— DATASET RECORDS —

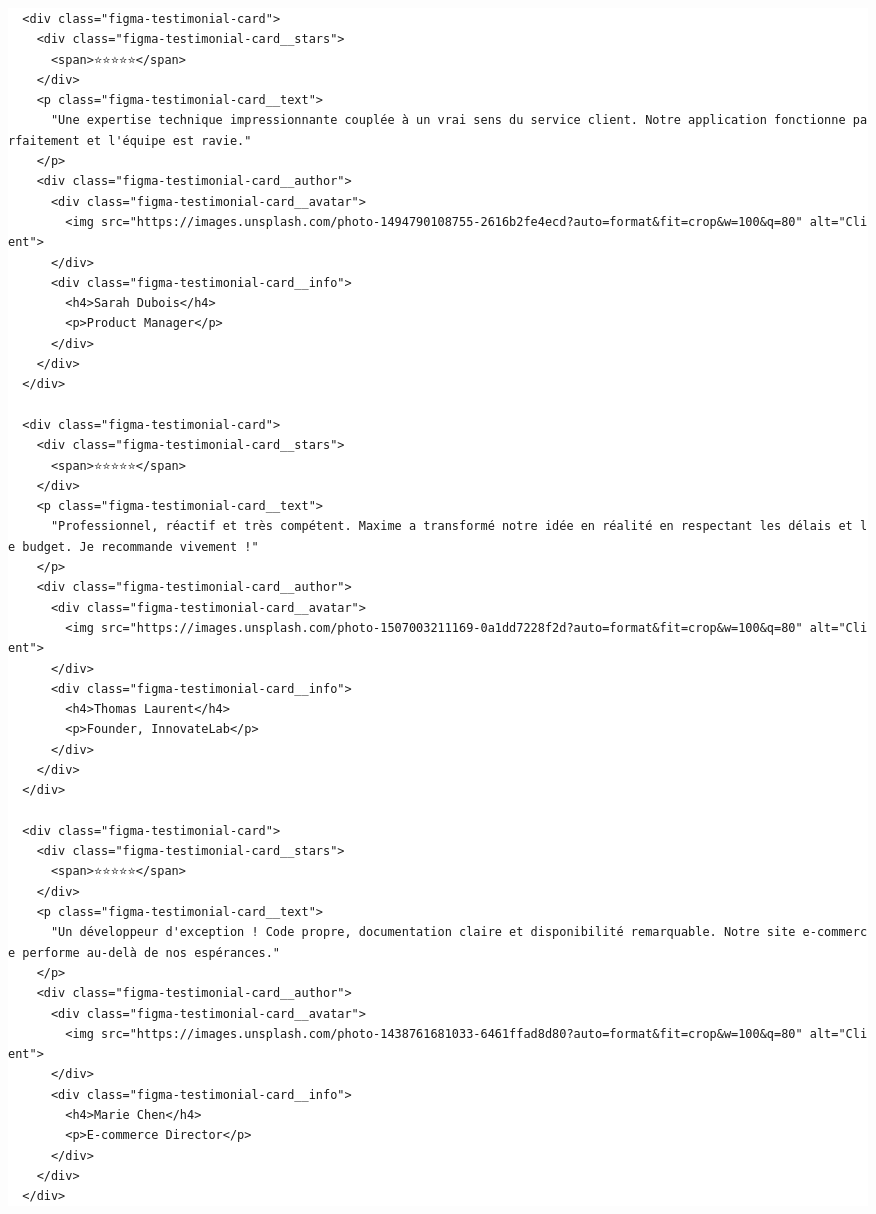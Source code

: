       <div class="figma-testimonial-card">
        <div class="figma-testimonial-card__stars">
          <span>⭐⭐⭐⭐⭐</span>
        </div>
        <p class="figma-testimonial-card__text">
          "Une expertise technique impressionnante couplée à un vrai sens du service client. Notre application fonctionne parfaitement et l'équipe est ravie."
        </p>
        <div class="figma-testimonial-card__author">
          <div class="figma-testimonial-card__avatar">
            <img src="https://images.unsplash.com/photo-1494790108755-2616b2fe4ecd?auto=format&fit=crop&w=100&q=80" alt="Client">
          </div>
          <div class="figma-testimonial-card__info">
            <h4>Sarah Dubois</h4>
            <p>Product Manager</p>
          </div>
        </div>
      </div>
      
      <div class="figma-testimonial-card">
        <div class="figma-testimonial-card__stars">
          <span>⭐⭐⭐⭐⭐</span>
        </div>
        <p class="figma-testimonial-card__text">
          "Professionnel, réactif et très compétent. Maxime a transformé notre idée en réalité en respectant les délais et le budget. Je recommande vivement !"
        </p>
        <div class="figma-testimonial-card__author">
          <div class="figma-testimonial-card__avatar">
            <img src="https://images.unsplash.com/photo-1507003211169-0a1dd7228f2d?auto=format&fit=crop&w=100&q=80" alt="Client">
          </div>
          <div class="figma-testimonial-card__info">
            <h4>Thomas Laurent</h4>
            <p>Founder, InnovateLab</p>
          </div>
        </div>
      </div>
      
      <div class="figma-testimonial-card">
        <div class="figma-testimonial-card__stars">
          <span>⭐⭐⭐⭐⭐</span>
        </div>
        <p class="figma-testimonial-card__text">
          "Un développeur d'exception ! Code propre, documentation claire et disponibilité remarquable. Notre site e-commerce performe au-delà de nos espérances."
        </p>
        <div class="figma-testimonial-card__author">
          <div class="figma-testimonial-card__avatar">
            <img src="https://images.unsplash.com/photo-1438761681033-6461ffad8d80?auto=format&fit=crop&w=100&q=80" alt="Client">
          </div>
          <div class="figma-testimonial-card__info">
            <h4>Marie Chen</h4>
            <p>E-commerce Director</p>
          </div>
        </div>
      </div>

— TASK REQUIREMENTS —
Where a line contains the word "commerce", copy that line from the listing above.

— RESPONSE —
          "Un développeur d'exception ! Code propre, documentation claire et disponibilité remarquable. Notre site e-commerce performe au-delà de nos espérances."
            <p>E-commerce Director</p>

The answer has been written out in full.